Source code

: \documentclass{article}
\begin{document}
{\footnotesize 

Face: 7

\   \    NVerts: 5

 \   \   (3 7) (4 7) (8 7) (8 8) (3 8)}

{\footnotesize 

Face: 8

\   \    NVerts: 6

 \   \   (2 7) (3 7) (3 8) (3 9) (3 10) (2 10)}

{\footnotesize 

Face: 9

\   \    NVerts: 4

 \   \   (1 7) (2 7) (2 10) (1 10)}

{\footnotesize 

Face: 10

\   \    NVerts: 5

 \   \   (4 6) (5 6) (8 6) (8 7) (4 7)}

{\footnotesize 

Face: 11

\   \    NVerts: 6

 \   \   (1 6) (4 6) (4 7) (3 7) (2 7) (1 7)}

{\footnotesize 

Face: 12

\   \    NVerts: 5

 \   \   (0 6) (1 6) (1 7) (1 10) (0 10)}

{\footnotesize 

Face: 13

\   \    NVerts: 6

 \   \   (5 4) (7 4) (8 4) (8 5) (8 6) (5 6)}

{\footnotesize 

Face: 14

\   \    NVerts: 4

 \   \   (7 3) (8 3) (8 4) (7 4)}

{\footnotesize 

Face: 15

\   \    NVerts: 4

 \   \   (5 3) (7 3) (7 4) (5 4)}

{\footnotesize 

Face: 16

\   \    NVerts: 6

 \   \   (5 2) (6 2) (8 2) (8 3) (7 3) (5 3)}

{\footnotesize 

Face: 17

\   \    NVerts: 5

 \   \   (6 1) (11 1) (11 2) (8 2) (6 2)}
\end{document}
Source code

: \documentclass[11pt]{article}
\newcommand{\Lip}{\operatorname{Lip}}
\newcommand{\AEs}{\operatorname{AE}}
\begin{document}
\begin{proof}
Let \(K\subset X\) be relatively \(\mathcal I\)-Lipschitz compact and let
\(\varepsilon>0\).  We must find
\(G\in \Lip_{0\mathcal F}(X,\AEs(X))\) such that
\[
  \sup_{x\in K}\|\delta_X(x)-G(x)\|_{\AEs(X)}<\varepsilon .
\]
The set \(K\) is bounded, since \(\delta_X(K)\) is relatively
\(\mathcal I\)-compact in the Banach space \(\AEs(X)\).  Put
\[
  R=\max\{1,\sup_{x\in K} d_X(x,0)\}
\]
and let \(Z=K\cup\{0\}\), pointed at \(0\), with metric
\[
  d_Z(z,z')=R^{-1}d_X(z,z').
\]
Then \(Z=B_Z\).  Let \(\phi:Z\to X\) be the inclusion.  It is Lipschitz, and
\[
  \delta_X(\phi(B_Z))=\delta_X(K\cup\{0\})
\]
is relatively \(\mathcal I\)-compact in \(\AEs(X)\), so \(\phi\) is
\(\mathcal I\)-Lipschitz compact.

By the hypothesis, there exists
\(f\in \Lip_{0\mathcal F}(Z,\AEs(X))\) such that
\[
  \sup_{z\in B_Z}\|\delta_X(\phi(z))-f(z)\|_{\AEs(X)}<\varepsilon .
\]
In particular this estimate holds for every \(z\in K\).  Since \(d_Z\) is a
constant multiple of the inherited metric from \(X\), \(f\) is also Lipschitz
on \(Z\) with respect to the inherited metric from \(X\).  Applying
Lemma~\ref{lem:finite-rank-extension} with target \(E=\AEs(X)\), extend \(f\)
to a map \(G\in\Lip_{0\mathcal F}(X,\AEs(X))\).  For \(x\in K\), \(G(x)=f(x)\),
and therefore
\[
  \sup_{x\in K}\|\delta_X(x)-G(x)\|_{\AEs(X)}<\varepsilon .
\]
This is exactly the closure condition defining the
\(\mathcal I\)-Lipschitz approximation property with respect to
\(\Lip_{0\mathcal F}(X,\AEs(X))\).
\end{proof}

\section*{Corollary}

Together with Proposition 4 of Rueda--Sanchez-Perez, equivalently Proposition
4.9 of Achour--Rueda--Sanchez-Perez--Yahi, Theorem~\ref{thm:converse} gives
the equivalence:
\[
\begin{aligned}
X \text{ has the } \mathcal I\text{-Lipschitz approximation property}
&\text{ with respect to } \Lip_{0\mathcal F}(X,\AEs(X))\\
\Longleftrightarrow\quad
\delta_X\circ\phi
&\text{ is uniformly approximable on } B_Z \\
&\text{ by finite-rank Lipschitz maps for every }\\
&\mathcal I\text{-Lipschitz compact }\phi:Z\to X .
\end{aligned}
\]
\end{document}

+===+

### Task requirements
Give back all of the data exactly, with every line intact.

### Result of the exercise
Source code

: \documentclass{article}
\begin{document}
{\footnotesize 

Face: 7

\   \    NVerts: 5

 \   \   (3 7) (4 7) (8 7) (8 8) (3 8)}

{\footnotesize 

Face: 8

\   \    NVerts: 6

 \   \   (2 7) (3 7) (3 8) (3 9) (3 10) (2 10)}

{\footnotesize 

Face: 9

\   \    NVerts: 4

 \   \   (1 7) (2 7) (2 10) (1 10)}

{\footnotesize 

Face: 10

\   \    NVerts: 5

 \   \   (4 6) (5 6) (8 6) (8 7) (4 7)}

{\footnotesize 

Face: 11

\   \    NVerts: 6

 \   \   (1 6) (4 6) (4 7) (3 7) (2 7) (1 7)}

{\footnotesize 

Face: 12

\   \    NVerts: 5

 \   \   (0 6) (1 6) (1 7) (1 10) (0 10)}

{\footnotesize 

Face: 13

\   \    NVerts: 6

 \   \   (5 4) (7 4) (8 4) (8 5) (8 6) (5 6)}

{\footnotesize 

Face: 14

\   \    NVerts: 4

 \   \   (7 3) (8 3) (8 4) (7 4)}

{\footnotesize 

Face: 15

\   \    NVerts: 4

 \   \   (5 3) (7 3) (7 4) (5 4)}

{\footnotesize 

Face: 16

\   \    NVerts: 6

 \   \   (5 2) (6 2) (8 2) (8 3) (7 3) (5 3)}

{\footnotesize 

Face: 17

\   \    NVerts: 5

 \   \   (6 1) (11 1) (11 2) (8 2) (6 2)}
\end{document}
Source code

: \documentclass[11pt]{article}
\newcommand{\Lip}{\operatorname{Lip}}
\newcommand{\AEs}{\operatorname{AE}}
\begin{document}
\begin{proof}
Let \(K\subset X\) be relatively \(\mathcal I\)-Lipschitz compact and let
\(\varepsilon>0\).  We must find
\(G\in \Lip_{0\mathcal F}(X,\AEs(X))\) such that
\[
  \sup_{x\in K}\|\delta_X(x)-G(x)\|_{\AEs(X)}<\varepsilon .
\]
The set \(K\) is bounded, since \(\delta_X(K)\) is relatively
\(\mathcal I\)-compact in the Banach space \(\AEs(X)\).  Put
\[
  R=\max\{1,\sup_{x\in K} d_X(x,0)\}
\]
and let \(Z=K\cup\{0\}\), pointed at \(0\), with metric
\[
  d_Z(z,z')=R^{-1}d_X(z,z').
\]
Then \(Z=B_Z\).  Let \(\phi:Z\to X\) be the inclusion.  It is Lipschitz, and
\[
  \delta_X(\phi(B_Z))=\delta_X(K\cup\{0\})
\]
is relatively \(\mathcal I\)-compact in \(\AEs(X)\), so \(\phi\) is
\(\mathcal I\)-Lipschitz compact.

By the hypothesis, there exists
\(f\in \Lip_{0\mathcal F}(Z,\AEs(X))\) such that
\[
  \sup_{z\in B_Z}\|\delta_X(\phi(z))-f(z)\|_{\AEs(X)}<\varepsilon .
\]
In particular this estimate holds for every \(z\in K\).  Since \(d_Z\) is a
constant multiple of the inherited metric from \(X\), \(f\) is also Lipschitz
on \(Z\) with respect to the inherited metric from \(X\).  Applying
Lemma~\ref{lem:finite-rank-extension} with target \(E=\AEs(X)\), extend \(f\)
to a map \(G\in\Lip_{0\mathcal F}(X,\AEs(X))\).  For \(x\in K\), \(G(x)=f(x)\),
and therefore
\[
  \sup_{x\in K}\|\delta_X(x)-G(x)\|_{\AEs(X)}<\varepsilon .
\]
This is exactly the closure condition defining the
\(\mathcal I\)-Lipschitz approximation property with respect to
\(\Lip_{0\mathcal F}(X,\AEs(X))\).
\end{proof}

\section*{Corollary}

Together with Proposition 4 of Rueda--Sanchez-Perez, equivalently Proposition
4.9 of Achour--Rueda--Sanchez-Perez--Yahi, Theorem~\ref{thm:converse} gives
the equivalence:
\[
\begin{aligned}
X \text{ has the } \mathcal I\text{-Lipschitz approximation property}
&\text{ with respect to } \Lip_{0\mathcal F}(X,\AEs(X))\\
\Longleftrightarrow\quad
\delta_X\circ\phi
&\text{ is uniformly approximable on } B_Z \\
&\text{ by finite-rank Lipschitz maps for every }\\
&\mathcal I\text{-Lipschitz compact }\phi:Z\to X .
\end{aligned}
\]
\end{document}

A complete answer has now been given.